Thursday, May 17, 2007

Twenty-something

So I guess I had fair warning. Since junior high (at least) I've been told that the most awkward stage of life was yet to come. Okay, so maybe the one I was in was MOST awkward, but there was another to come...that of my twenties. Thrilling...but trepidatious. Navigating the Christian single scene was not a place I ever hoped to be caught dead in.

I remember my junior high Bible study leader being 24 or 26 and gasp! she wasn't married and didn't even have a boyfriend!! Oh, how we secretly pitied her but smiled and agreed that Prince Someone would come. He eventually did and she got her happy ever after but I believe that many of my friends took to college that desperate need to find some guy who could pose as perfect and wed shortly after graduation so as not to embark upon this frightening stage alone.

None of us thought it would be me, but c'est la vie, I am the one that attends their weddings alone. And despite what my younger self (and I'm sure my high school dancers) imagine of me, I couldn't be gladder of where I am.

Oh, I may hope for a date when I meet someone great and occasionally try out my name in front of some guy's last, but my Jesus bubble is such a blessing and has kept me from much heartache.

Yeah..."Jesus bubble"...that's what my Wichita cast members cited as the reason I didn't go out on dates. I told them that I had been praying since some time in college that God would keep me from the pursuance of any guy until it was the right one and He has amazingly come through on that one.

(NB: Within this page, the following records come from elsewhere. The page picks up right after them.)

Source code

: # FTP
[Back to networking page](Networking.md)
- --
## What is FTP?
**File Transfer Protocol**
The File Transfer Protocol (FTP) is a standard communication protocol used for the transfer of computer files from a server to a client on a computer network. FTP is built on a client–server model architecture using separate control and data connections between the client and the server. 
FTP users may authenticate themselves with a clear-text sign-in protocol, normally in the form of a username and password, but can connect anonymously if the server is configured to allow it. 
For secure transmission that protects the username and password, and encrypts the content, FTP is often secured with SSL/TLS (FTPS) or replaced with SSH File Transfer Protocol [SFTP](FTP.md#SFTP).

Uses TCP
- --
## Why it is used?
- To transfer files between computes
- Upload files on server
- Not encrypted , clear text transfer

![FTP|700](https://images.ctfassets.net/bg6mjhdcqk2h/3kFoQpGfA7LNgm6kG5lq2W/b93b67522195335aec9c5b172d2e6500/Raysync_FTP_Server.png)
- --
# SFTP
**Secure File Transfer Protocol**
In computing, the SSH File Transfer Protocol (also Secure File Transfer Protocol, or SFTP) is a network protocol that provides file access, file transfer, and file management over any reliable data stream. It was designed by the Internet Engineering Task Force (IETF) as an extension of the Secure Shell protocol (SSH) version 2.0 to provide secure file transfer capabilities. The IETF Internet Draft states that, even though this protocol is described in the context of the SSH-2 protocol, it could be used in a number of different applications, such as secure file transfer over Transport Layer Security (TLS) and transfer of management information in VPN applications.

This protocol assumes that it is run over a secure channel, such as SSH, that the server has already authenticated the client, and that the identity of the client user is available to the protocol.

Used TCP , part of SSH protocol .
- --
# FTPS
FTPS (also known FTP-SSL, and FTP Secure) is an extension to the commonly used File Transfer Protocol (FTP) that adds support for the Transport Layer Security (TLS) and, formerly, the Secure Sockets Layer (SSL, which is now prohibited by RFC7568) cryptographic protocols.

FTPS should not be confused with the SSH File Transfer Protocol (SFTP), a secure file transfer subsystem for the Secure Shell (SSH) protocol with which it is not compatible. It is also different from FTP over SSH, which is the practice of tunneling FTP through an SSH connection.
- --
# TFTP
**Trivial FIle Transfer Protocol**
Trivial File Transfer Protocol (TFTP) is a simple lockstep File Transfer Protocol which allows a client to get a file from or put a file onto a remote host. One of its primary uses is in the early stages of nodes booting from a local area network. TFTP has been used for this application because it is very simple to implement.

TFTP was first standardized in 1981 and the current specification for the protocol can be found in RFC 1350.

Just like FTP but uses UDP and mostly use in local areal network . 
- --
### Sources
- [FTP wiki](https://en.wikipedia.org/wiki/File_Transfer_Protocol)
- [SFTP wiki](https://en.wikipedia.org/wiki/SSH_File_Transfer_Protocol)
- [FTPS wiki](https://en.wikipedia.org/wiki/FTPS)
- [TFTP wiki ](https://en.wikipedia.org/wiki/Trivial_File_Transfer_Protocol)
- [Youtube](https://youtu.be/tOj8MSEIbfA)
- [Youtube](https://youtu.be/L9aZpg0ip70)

Anyways, I find myself right now spending great time with three amazing guy friends of all different temperaments and I think half of the problem of being in your early twenties is that your not yet of the wisdom (or desperation) to know that with ANY believer, marriage is about your relationship with God and simply making a commitment to love whomever the Lord has brought you together with from that day forward. But that is where I hope to find myself as I walk further in this season of life. Make me know, Lord, that it is YOU who makes a marriage. Get me out of my head and personality analizations enough for Your supernatural direction in this area to reign over my reasoning. My life is Yours, Lord, put me with whomever You desire me to partner with in building the kingdom.